Task to carry out:
When you reach the entries below, transcribe each line word for word.

(Stored entries)
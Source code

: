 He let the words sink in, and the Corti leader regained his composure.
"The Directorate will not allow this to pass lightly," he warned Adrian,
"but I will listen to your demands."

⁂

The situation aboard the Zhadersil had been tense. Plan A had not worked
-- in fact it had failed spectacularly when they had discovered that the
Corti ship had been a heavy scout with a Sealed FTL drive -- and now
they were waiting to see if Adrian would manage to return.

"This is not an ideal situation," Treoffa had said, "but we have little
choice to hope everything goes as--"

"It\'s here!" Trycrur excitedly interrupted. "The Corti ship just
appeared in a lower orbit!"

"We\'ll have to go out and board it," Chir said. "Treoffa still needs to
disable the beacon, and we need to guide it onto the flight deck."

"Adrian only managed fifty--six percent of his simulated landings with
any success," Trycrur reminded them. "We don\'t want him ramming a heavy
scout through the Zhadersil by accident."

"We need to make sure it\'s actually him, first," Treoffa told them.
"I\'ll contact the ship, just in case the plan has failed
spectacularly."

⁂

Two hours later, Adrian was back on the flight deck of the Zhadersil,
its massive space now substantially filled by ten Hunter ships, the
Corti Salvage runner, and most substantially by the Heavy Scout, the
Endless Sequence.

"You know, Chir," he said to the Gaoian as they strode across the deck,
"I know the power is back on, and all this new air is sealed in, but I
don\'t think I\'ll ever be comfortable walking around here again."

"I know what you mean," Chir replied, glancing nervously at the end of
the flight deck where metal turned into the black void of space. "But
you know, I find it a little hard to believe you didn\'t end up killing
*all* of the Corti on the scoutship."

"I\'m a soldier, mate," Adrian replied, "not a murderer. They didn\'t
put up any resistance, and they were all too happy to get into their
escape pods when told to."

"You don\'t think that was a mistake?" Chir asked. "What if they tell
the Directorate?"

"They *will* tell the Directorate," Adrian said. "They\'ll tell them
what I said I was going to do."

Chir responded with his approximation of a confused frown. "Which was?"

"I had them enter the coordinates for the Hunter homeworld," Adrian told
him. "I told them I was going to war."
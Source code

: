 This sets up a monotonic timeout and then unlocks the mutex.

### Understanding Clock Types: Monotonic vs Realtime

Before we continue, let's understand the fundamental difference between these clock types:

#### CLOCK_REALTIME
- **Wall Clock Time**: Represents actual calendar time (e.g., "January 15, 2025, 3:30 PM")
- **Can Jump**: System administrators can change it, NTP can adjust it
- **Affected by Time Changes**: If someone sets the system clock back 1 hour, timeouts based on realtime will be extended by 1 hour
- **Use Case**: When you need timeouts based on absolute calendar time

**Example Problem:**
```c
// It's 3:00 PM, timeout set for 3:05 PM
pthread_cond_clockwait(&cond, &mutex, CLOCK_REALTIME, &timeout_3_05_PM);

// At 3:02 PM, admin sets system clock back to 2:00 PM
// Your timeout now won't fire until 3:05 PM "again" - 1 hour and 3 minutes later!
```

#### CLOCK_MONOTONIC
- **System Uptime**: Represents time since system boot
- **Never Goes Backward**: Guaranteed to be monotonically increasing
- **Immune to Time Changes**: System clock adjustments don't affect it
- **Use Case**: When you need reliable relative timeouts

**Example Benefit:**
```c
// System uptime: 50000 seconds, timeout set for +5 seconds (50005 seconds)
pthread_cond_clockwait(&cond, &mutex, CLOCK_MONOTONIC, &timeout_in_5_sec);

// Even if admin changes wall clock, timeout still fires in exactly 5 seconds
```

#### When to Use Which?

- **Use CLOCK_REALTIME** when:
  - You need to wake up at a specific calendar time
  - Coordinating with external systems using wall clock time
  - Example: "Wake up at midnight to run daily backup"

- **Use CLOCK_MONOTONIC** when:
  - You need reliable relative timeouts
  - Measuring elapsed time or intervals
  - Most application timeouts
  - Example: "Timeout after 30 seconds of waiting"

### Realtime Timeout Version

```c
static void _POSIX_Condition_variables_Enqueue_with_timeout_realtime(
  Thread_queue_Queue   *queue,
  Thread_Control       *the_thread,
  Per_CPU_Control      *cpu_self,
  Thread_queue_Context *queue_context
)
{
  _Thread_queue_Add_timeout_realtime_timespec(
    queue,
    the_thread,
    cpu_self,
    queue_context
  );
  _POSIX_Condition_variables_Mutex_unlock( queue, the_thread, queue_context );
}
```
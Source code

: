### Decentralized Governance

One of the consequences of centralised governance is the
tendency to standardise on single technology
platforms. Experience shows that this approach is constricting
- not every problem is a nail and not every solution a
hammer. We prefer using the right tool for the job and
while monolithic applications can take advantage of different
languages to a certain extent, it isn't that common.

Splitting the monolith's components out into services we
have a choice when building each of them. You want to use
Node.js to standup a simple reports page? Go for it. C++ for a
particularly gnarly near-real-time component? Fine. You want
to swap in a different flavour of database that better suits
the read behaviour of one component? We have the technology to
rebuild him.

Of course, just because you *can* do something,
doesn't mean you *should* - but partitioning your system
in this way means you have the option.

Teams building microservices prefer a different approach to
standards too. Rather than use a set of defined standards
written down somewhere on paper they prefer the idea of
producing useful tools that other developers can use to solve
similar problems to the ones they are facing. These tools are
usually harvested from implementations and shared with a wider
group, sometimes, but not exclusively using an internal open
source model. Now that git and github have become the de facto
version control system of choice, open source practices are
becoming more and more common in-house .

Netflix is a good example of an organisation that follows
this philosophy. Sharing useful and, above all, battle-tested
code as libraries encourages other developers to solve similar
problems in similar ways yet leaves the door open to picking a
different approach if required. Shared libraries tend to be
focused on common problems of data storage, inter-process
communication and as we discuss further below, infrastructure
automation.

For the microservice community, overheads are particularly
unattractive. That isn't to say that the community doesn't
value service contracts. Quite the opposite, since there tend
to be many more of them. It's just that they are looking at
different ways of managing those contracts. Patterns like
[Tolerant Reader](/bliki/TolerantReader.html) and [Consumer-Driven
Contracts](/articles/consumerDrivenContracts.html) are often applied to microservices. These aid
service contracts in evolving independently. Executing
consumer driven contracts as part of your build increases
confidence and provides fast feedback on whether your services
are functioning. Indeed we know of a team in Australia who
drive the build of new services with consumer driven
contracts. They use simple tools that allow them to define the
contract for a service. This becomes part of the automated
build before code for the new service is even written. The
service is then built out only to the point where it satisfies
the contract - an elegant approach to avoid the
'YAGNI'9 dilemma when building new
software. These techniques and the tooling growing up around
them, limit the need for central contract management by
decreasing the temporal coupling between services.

Written answer:
Source code

: He let the words sink in, and the Corti leader regained his composure.
"The Directorate will not allow this to pass lightly," he warned Adrian,
"but I will listen to your demands."

⁂

The situation aboard the Zhadersil had been tense. Plan A had not worked
-- in fact it had failed spectacularly when they had discovered that the
Corti ship had been a heavy scout with a Sealed FTL drive -- and now
they were waiting to see if Adrian would manage to return.

"This is not an ideal situation," Treoffa had said, "but we have little
choice to hope everything goes as--"

"It\'s here!" Trycrur excitedly interrupted. "The Corti ship just
appeared in a lower orbit!"

"We\'ll have to go out and board it," Chir said. "Treoffa still needs to
disable the beacon, and we need to guide it onto the flight deck."

"Adrian only managed fifty--six percent of his simulated landings with
any success," Trycrur reminded them. "We don\'t want him ramming a heavy
scout through the Zhadersil by accident."

"We need to make sure it\'s actually him, first," Treoffa told them.
"I\'ll contact the ship, just in case the plan has failed
spectacularly."

⁂

Two hours later, Adrian was back on the flight deck of the Zhadersil,
its massive space now substantially filled by ten Hunter ships, the
Corti Salvage runner, and most substantially by the Heavy Scout, the
Endless Sequence.

"You know, Chir," he said to the Gaoian as they strode across the deck,
"I know the power is back on, and all this new air is sealed in, but I
don\'t think I\'ll ever be comfortable walking around here again."

"I know what you mean," Chir replied, glancing nervously at the end of
the flight deck where metal turned into the black void of space. "But
you know, I find it a little hard to believe you didn\'t end up killing
*all* of the Corti on the scoutship."

"I\'m a soldier, mate," Adrian replied, "not a murderer. They didn\'t
put up any resistance, and they were all too happy to get into their
escape pods when told to."

"You don\'t think that was a mistake?" Chir asked. "What if they tell
the Directorate?"

"They *will* tell the Directorate," Adrian said. "They\'ll tell them
what I said I was going to do."

Chir responded with his approximation of a confused frown. "Which was?"

"I had them enter the coordinates for the Hunter homeworld," Adrian told
him. "I told them I was going to war."
Source code

: This sets up a monotonic timeout and then unlocks the mutex.

### Understanding Clock Types: Monotonic vs Realtime

Before we continue, let's understand the fundamental difference between these clock types:

#### CLOCK_REALTIME
- **Wall Clock Time**: Represents actual calendar time (e.g., "January 15, 2025, 3:30 PM")
- **Can Jump**: System administrators can change it, NTP can adjust it
- **Affected by Time Changes**: If someone sets the system clock back 1 hour, timeouts based on realtime will be extended by 1 hour
- **Use Case**: When you need timeouts based on absolute calendar time

**Example Problem:**
```c
// It's 3:00 PM, timeout set for 3:05 PM
pthread_cond_clockwait(&cond, &mutex, CLOCK_REALTIME, &timeout_3_05_PM);

// At 3:02 PM, admin sets system clock back to 2:00 PM
// Your timeout now won't fire until 3:05 PM "again" - 1 hour and 3 minutes later!
```

#### CLOCK_MONOTONIC
- **System Uptime**: Represents time since system boot
- **Never Goes Backward**: Guaranteed to be monotonically increasing
- **Immune to Time Changes**: System clock adjustments don't affect it
- **Use Case**: When you need reliable relative timeouts

**Example Benefit:**
```c
// System uptime: 50000 seconds, timeout set for +5 seconds (50005 seconds)
pthread_cond_clockwait(&cond, &mutex, CLOCK_MONOTONIC, &timeout_in_5_sec);

// Even if admin changes wall clock, timeout still fires in exactly 5 seconds
```

#### When to Use Which?

- **Use CLOCK_REALTIME** when:
  - You need to wake up at a specific calendar time
  - Coordinating with external systems using wall clock time
  - Example: "Wake up at midnight to run daily backup"

- **Use CLOCK_MONOTONIC** when:
  - You need reliable relative timeouts
  - Measuring elapsed time or intervals
  - Most application timeouts
  - Example: "Timeout after 30 seconds of waiting"

### Realtime Timeout Version

```c
static void _POSIX_Condition_variables_Enqueue_with_timeout_realtime(
  Thread_queue_Queue   *queue,
  Thread_Control       *the_thread,
  Per_CPU_Control      *cpu_self,
  Thread_queue_Context *queue_context
)
{
  _Thread_queue_Add_timeout_realtime_timespec(
    queue,
    the_thread,
    cpu_self,
    queue_context
  );
  _POSIX_Condition_variables_Mutex_unlock( queue, the_thread, queue_context );
}
```
Source code

:### Decentralized Governance

One of the consequences of centralised governance is the
tendency to standardise on single technology
platforms. Experience shows that this approach is constricting
- not every problem is a nail and not every solution a
hammer. We prefer using the right tool for the job and
while monolithic applications can take advantage of different
languages to a certain extent, it isn't that common.

Splitting the monolith's components out into services we
have a choice when building each of them. You want to use
Node.js to standup a simple reports page? Go for it. C++ for a
particularly gnarly near-real-time component? Fine. You want
to swap in a different flavour of database that better suits
the read behaviour of one component? We have the technology to
rebuild him.

Of course, just because you *can* do something,
doesn't mean you *should* - but partitioning your system
in this way means you have the option.

Teams building microservices prefer a different approach to
standards too. Rather than use a set of defined standards
written down somewhere on paper they prefer the idea of
producing useful tools that other developers can use to solve
similar problems to the ones they are facing. These tools are
usually harvested from implementations and shared with a wider
group, sometimes, but not exclusively using an internal open
source model. Now that git and github have become the de facto
version control system of choice, open source practices are
becoming more and more common in-house .

Netflix is a good example of an organisation that follows
this philosophy. Sharing useful and, above all, battle-tested
code as libraries encourages other developers to solve similar
problems in similar ways yet leaves the door open to picking a
different approach if required. Shared libraries tend to be
focused on common problems of data storage, inter-process
communication and as we discuss further below, infrastructure
automation.

For the microservice community, overheads are particularly
unattractive. That isn't to say that the community doesn't
value service contracts. Quite the opposite, since there tend
to be many more of them. It's just that they are looking at
different ways of managing those contracts. Patterns like
[Tolerant Reader](/bliki/TolerantReader.html) and [Consumer-Driven
Contracts](/articles/consumerDrivenContracts.html) are often applied to microservices. These aid
service contracts in evolving independently. Executing
consumer driven contracts as part of your build increases
confidence and provides fast feedback on whether your services
are functioning. Indeed we know of a team in Australia who
drive the build of new services with consumer driven
contracts. They use simple tools that allow them to define the
contract for a service. This becomes part of the automated
build before code for the new service is even written. The
service is then built out only to the point where it satisfies
the contract - an elegant approach to avoid the
'YAGNI'9 dilemma when building new
software. These techniques and the tooling growing up around
them, limit the need for central contract management by
decreasing the temporal coupling between services.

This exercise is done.